Le motu proprio « ab initio » entre harmonisation de la loi universelle et respect de la nature propre des Églises de droit propre

12 décembre 2020

Le motu proprio « ab initio » 

entre harmonisation de la loi universelle et respect de la nature propre des Églises de droit propre




R.P. Bruno Gonçalves c.o.

Maître de conférences à la Faculté de droit canonique

de l’institut catholique de Paris




Le 8 décembre 2020 est entré en vigueur le motu proprio « ab initio » signé par le Pontife Romain François le 21 novembre 2020 et rendu public le 7 décembre 2020. Ce texte modifie deux canons du code des canons des Églises orientales au sujet de l’érection canonique des monastères sui uris et de celles des autres congrégations prévues respectivement aux c. 435 §1 et 506 §1. 

Ce texte apparait comme la version pour les Églises orientales du motu proprio « Authenticum charismatis » que le Pontife Romain a promulgué le 1er novembre 2020.


Pour ces deux textes, l’argument central par du constat qu’un charisme exprimé spécifiquement de manière stable dans la vie consacrée n’appartient pas à l’institut qui est érigé mais bien à l’Église toute entière (1). Même reconnu localement, ce charisme est un don qui enrichit l’ensemble du peuple de Dieu. Devant des discernements quelquefois compliqués et qui méritent donc d’être accompagnés, le Siège Apostolique a peu à peu renforcé sa vigilance. Ainsi, le canon latin 579 réclamait, avant toute érection canonique d’un nouvel institut de vie consacrée par l’évêque diocésain sur son territoire, la consultation préalable du Siège Apostolique. Depuis Authenticum charismatis, il est demandé une autorisation préalable écrite obligatoire (à ce sujet, se rapporter à l’article publié sur le site par Cédric Burgun).

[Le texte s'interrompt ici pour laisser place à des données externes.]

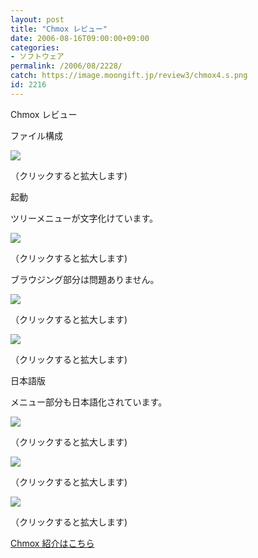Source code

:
 ```yaml
---
layout: post
title: "Chmox レビュー"
date: 2006-08-16T09:00:00+09:00
categories:
- ソフトウェア
permalink: /2006/08/2228/
catch: https://image.moongift.jp/review3/chmox4.s.png
id: 2216
---
```

Chmox レビュー  
<!--more-->

ファイル構成

  

[![](https://image.moongift.jp/review3/chmox1.s.png)](https://image.moongift.jp/review3/chmox1.png)  
  
（クリックすると拡大します)

  

起動

  

ツリーメニューが文字化けています。

  

[![](https://image.moongift.jp/review3/chmox2.s.png)](https://image.moongift.jp/review3/chmox2.png)  
  
（クリックすると拡大します)

  

ブラウジング部分は問題ありません。

  

[![](https://image.moongift.jp/review3/chmox3.s.png)](https://image.moongift.jp/review3/chmox3.png)  
  
（クリックすると拡大します)

  

[![](https://image.moongift.jp/review3/chmox4.s.png)](https://image.moongift.jp/review3/chmox4.png)  
  
（クリックすると拡大します)

  

日本語版

  

メニュー部分も日本語化されています。

  

[![](https://image.moongift.jp/review3/chmox5.s.png)](https://image.moongift.jp/review3/chmox5.png)  
  
（クリックすると拡大します)

  

[![](https://image.moongift.jp/review3/chmox6.s.png)](https://image.moongift.jp/review3/chmox6.png)  
  
（クリックすると拡大します)

  

[![](https://image.moongift.jp/review3/chmox7.s.png)](https://image.moongift.jp/review3/chmox7.png)  
  
（クリックすると拡大します)

  

[Chmox 紹介はこちら](http://oss.moongift.jp/intro/i-2224.html)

Comme la discipline orientale peut paraitre avoir quelques similitudes en apparence à la discipline latine, il peut donc sembler normal que la législation en la matière soit harmonisée dans la perspective du motu proprio « Authenticum charismatis ».

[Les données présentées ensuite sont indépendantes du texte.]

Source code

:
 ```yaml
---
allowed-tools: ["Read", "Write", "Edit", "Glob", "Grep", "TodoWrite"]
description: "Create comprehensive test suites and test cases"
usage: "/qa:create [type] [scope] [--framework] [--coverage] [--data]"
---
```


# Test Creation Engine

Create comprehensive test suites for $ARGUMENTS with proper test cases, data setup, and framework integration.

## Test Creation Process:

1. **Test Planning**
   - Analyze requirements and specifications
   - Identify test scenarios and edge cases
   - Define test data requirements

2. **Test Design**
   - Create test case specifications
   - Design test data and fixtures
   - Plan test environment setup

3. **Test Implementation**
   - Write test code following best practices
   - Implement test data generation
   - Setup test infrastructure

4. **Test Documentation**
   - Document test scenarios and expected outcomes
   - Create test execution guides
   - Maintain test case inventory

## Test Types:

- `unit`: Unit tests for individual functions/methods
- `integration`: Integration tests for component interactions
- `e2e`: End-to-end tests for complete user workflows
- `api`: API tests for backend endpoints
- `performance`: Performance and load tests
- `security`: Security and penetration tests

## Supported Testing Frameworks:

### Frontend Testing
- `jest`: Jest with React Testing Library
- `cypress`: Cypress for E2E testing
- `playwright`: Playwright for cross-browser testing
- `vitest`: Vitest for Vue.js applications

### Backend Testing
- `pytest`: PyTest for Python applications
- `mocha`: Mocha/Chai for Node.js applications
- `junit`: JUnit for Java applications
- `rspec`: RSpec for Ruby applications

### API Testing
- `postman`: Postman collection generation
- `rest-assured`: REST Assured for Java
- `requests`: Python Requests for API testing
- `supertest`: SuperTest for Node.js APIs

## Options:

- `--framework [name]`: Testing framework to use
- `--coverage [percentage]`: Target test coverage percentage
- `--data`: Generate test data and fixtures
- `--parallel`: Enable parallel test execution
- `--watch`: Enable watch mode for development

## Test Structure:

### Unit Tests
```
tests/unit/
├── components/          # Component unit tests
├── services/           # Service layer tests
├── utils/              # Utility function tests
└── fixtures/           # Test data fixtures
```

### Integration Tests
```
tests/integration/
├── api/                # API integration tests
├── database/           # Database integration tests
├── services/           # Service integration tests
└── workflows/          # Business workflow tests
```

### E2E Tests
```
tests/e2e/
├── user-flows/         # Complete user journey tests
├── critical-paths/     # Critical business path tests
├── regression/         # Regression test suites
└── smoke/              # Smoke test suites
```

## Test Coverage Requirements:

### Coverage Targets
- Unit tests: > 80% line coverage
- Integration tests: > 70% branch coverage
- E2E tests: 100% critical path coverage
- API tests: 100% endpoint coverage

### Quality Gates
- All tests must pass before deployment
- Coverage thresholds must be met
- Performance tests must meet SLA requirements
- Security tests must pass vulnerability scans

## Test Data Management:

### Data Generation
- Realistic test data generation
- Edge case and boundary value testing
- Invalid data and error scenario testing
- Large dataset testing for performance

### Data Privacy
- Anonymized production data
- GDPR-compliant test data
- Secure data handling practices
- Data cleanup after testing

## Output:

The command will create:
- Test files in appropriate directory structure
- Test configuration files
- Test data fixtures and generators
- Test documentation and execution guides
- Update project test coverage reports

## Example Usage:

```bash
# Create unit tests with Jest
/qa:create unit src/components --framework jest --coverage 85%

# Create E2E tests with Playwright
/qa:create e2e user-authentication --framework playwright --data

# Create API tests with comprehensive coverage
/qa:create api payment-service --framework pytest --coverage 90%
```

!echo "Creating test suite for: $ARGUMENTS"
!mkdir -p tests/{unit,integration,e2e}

Pourtant, il n’aura échappé à personne qu’il a fallu modifier non pas un canon, comme pour la législation latine, mais deux canons du CCEO. Il y a plusieurs raisons à cela qui nous invitent à considérer la spécificité de la vie consacrée en droit oriental que nous évoquons maintenant sans prétention d’exhaustivité.

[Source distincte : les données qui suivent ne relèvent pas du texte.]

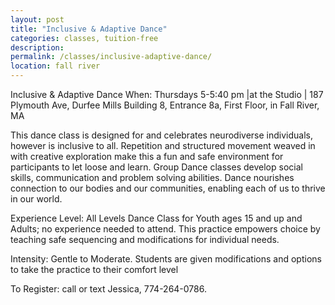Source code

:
 ```yaml
---
layout: post
title: "Inclusive & Adaptive Dance"
categories: classes, tuition-free
description:
permalink: /classes/inclusive-adaptive-dance/
location: fall river
---
```

Inclusive & Adaptive Dance
When: Thursdays 5-5:40 pm |at the Studio | 187 Plymouth Ave, Durfee Mills Building 8, Entrance 8a, First Floor, in Fall River, MA

This dance class is designed for and celebrates neurodiverse individuals, however is inclusive to all. Repetition and structured movement weaved in with creative exploration make this a fun and safe environment for participants to let loose and learn. Group Dance classes develop social skills, communication and problem solving abilities. Dance nourishes connection to our bodies and our communities, enabling each of us to thrive  in our world.

Experience Level: All Levels Dance Class for Youth ages 15 and up and Adults; no experience needed to attend. This practice empowers choice by teaching safe sequencing and modifications for individual needs.

Intensity: Gentle to Moderate. Students are given modifications and options to take the practice to their comfort level

To Register: call or text Jessica, 774-264-0786.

Tout d’abord, la législation orientale distingue nettement la vie consacrée monacale, qui est l’archétype de toute vie consacrée, et les autres formes de vie consacrée. Le monachisme tient donc la première place comme en rend compte d’ailleurs l’intitulé du titre XII du code oriental : « Les moines et tous les autres religieux et les membres des autres instituts de vie consacrée ». En droit latin, le législateur n’a pas réservé une place privilégiée aux moines préférant l’appellation générique de vie consacrée qui comprend aussi bien la vie consacrée religieuse, monacale ou pas, et la vie consacrée séculière.


Par ailleurs, entre l’évêque éparchial et le Siège Apostolique, il y a place en droit oriental pour l’autorité placée à la tête de l’Église de droit propre considérée. C’est pourquoi le droit oriental connait non seulement des instituts de droit éparchial ou de droit pontifical mais encore de droit patriarcal (cf. par exemple le c. 434). C’est le cas par exemple des monastères stauropégiaques (cf. 435 §2 ; 486 §1 du CCEO) qui relèvent directement de l’autorité patriarcale (2).  À ce sujet, le texte dit clairement qu’il entend ne pas modifier la discipline concernant les monastères et congrégations de droit patriarcal : «  Il revient au Siège apostolique d’accompagner les Pasteurs dans le processus de discernement qui conduit à la reconnaissance ecclésiale d’un nouvel Institut ou d’une nouvelle Société de droit éparchial, ainsi que le jugement final pour  vérifier l’authenticité de la finalité inspiratrice ». 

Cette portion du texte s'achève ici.